We used to have a situation where we would have a .html project file and it would automatically substitute a .xhtml file for browsers that support mathml. Then we started using MathJax, and giving the .xhtml to all browsers. Then there were some changes in LaTeXML that started producing XHTML that's not compatible with the HTML5 that we're using, so now we have support for .html (HTML 4), .xhtml (XHTML 1.0), and .html5 (HTML 5), but we're only using .html5 except on wiki pages that explicitly invoke one of the others. I think we now have .html files automatically upgrade to .html5 in compatible browsers.
But we have a lot of pages at this point that use .xhtml files explicitly, because that's been the only way to make a .tex file programmatically and display it as html. It garbles the wiki page's layout until it's changed manually from .xhtml to .html5.
This is a mess. It should be fixed. People should be able to just deal with .html files and expect good behavior.
Anonymous
I just did a little test, and .html does not get automatically upgraded to .html5. If it did, we would probably be able to just say .html and expect forward compatibility and correct MathML output.
For pdf files, we have a %.pdf pattern that gives you the same file as %.latex.pdf. It would be great to provide %.html as a synonym for %.latexml.html5.
OK, well, %.html is pretty easy to provide, I guess. I've added it to the makefile and it seems to work, but should be tested a bit for how it handles math, fallback to/from xhtml, etc, or whatever.
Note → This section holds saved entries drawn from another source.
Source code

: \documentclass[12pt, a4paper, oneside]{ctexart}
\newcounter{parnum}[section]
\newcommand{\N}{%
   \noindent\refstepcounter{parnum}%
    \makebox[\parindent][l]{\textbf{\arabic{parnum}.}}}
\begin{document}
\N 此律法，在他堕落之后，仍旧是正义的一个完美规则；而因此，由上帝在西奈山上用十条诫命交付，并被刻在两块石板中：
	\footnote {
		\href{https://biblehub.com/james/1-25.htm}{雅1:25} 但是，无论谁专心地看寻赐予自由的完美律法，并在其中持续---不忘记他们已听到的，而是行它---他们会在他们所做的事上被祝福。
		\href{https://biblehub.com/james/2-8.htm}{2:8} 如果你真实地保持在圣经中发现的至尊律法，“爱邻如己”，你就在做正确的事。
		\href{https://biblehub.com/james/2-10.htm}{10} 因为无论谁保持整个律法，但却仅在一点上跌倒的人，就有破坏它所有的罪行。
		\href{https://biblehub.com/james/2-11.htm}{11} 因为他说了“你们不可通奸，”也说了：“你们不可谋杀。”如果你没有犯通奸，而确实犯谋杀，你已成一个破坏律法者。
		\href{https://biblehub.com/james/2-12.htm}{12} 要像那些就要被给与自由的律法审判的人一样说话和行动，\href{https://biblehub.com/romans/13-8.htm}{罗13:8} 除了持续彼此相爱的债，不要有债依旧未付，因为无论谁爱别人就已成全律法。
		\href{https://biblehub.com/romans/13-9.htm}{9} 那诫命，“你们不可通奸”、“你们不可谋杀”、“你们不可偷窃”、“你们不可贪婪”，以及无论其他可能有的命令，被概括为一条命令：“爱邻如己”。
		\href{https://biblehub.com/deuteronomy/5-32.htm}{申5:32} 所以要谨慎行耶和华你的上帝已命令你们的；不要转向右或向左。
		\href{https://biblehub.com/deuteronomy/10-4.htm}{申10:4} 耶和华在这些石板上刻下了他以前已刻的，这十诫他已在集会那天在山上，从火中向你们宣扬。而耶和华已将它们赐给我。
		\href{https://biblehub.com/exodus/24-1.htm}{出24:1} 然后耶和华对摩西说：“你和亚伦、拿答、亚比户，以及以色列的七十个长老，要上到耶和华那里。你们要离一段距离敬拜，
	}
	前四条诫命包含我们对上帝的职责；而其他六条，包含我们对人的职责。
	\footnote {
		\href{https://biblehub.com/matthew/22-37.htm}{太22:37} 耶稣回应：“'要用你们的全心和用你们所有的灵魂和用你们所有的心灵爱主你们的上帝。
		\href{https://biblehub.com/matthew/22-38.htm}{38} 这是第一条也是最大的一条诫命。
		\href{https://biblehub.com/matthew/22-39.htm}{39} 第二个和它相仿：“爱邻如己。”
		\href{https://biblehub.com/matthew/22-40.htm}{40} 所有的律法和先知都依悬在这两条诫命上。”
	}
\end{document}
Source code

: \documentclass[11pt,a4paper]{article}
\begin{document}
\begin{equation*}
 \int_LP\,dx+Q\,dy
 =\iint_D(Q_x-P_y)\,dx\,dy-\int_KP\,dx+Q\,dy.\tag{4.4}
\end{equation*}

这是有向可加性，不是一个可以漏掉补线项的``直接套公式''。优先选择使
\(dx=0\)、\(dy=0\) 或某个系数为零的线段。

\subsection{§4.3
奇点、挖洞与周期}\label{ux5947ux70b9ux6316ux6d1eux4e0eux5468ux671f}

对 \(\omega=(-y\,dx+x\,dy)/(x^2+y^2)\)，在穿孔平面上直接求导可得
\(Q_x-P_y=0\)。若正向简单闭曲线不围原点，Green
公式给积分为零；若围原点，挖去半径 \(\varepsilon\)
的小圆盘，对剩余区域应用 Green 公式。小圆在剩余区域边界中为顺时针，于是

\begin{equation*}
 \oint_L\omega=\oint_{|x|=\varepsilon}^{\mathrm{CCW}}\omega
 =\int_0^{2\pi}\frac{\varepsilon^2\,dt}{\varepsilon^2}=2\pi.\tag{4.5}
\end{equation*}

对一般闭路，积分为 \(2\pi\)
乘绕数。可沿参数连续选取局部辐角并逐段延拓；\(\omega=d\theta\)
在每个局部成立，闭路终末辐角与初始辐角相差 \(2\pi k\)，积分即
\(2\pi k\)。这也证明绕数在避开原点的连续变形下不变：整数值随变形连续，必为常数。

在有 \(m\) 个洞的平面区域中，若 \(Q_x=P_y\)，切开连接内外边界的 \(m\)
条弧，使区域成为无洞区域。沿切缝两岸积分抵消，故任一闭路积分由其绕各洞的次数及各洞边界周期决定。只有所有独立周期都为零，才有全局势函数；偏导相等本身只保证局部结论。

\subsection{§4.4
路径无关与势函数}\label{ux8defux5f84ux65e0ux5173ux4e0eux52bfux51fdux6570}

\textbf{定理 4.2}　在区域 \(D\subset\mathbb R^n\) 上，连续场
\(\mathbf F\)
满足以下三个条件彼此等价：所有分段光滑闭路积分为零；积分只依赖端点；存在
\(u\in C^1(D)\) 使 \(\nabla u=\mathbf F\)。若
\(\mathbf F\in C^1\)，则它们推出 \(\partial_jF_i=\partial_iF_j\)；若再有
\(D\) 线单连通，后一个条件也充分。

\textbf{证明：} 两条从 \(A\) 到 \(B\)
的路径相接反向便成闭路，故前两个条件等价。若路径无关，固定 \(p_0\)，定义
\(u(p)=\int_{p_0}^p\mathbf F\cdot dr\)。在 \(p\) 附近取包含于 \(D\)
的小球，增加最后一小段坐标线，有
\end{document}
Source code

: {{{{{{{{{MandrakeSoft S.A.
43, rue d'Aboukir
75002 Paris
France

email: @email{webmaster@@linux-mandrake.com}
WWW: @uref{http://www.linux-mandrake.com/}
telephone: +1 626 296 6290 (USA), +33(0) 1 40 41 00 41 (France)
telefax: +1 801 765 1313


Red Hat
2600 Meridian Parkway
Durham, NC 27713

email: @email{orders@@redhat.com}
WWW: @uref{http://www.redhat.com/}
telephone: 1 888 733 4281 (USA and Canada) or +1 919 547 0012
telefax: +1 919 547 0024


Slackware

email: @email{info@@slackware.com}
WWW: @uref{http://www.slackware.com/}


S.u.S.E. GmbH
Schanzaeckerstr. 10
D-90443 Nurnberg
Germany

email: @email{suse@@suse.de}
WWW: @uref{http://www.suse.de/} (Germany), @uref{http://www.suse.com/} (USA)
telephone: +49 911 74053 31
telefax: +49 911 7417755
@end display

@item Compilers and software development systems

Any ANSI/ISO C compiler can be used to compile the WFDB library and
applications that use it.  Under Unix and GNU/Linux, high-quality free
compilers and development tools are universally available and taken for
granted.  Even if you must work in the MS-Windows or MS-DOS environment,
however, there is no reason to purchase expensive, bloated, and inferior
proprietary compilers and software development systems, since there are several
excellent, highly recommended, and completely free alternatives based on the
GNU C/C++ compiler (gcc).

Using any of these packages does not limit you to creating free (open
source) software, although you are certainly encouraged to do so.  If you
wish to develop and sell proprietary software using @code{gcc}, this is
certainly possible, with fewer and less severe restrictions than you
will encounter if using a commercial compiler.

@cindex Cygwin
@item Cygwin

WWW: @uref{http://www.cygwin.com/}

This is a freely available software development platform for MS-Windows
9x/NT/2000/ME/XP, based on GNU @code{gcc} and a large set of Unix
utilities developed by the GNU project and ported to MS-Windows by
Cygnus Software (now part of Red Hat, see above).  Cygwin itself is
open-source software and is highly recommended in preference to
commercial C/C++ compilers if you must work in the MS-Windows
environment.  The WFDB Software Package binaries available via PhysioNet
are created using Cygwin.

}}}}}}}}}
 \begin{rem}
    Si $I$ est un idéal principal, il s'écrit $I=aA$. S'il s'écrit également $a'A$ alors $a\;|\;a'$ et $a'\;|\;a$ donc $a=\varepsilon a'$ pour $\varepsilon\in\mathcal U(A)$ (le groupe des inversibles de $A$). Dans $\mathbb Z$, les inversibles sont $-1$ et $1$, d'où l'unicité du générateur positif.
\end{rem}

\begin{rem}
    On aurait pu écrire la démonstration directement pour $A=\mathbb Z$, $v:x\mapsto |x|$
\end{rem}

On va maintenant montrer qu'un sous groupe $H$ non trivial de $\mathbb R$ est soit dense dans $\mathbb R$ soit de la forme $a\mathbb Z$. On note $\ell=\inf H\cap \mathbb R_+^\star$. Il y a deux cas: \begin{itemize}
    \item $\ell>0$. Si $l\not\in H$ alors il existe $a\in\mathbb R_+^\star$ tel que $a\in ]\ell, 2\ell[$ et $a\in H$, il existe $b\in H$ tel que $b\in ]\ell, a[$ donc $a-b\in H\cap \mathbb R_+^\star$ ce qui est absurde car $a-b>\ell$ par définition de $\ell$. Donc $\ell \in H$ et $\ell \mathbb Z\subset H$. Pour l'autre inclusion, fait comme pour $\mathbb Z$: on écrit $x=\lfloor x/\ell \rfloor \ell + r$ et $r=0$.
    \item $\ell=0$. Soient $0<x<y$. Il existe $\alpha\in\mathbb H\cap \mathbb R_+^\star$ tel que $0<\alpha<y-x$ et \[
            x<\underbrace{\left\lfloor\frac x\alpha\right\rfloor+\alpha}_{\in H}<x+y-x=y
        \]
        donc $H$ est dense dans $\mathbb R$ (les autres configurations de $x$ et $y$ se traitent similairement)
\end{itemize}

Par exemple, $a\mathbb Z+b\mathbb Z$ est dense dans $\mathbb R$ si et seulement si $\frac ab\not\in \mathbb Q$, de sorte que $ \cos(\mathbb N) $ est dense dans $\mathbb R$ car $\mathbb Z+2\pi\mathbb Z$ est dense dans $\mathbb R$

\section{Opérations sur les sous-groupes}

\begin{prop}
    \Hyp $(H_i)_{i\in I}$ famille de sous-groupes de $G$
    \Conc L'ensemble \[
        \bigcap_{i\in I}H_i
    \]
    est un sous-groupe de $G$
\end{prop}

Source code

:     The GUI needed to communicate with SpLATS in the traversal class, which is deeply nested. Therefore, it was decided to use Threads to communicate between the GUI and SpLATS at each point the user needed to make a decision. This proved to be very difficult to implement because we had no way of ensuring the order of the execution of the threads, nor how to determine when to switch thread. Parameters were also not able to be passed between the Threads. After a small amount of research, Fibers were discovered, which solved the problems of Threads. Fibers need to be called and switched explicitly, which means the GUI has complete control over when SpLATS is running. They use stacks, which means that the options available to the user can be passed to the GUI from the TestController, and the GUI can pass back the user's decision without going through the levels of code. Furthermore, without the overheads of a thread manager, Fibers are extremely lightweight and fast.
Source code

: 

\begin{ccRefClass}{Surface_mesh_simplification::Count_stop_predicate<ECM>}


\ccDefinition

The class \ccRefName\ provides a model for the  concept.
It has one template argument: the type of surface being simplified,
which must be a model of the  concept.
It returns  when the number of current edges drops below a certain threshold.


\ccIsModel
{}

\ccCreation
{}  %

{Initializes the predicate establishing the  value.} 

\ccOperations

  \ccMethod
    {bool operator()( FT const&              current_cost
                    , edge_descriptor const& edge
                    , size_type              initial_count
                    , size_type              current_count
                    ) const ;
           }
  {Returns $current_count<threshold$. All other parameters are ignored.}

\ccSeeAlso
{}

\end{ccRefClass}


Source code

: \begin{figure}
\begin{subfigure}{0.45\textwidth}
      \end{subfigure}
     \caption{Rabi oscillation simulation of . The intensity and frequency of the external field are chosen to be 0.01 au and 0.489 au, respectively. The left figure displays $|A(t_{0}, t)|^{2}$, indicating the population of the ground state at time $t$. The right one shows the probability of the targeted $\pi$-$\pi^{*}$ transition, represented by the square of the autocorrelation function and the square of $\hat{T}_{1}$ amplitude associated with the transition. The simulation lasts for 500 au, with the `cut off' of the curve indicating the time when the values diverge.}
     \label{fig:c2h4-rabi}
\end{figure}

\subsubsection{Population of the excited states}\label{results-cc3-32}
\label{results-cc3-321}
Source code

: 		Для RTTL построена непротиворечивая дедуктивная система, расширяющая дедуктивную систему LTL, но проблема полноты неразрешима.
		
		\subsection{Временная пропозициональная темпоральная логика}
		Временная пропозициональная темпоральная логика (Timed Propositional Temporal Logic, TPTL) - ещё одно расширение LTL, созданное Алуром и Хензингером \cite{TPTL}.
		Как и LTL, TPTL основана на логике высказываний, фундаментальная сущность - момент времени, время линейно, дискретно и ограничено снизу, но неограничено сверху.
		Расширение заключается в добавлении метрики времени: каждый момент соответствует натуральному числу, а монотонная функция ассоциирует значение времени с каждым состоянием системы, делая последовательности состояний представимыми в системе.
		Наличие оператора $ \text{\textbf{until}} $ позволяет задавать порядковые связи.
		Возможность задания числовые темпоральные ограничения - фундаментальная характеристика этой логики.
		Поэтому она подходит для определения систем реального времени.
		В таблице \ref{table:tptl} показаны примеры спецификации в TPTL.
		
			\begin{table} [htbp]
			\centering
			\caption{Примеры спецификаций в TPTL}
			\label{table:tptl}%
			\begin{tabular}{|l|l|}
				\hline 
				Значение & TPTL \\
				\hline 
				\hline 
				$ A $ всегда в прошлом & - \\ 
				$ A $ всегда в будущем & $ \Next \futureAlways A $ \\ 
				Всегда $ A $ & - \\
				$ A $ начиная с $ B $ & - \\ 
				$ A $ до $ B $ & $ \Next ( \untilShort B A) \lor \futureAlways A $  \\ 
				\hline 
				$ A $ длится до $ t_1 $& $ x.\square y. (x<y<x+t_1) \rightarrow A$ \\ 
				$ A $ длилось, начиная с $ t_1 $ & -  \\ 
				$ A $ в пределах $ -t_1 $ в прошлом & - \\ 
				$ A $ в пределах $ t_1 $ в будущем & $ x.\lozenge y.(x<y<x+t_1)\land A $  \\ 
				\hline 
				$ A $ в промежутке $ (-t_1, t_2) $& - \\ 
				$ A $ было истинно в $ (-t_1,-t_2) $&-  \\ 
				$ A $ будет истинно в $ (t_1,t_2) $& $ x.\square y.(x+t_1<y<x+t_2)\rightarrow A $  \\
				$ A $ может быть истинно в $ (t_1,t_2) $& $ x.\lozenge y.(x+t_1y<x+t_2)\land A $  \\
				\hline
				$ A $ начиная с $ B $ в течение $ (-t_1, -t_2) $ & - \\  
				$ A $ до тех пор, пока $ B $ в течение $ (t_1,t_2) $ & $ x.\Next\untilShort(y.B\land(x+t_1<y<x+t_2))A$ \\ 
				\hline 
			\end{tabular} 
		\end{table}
Also I guess there's a design question about whether people want the simple filename %.html to be understood as a partial HTML file for insertion into a larger page (what I just put into the makefile) or a full HTML page (%.standalone.html).
Done. %.latexml.html now does the same thing as %.latexml.html5. As a consequence, there's no longer a rule for making LaTeXML HTML output with png images instead of MathML.
Additionally, %.html when there's a corresponding %.tex does the same thing as %.latexml.html. It shouldn't interfere with %.html rules for other kinds of sources, as long as there isn't a .tex file with the same basename involved.
Note, though, that while %.html makes the same output as %.latexml.html, it doesn't give you a 'pdf' link alongside the output.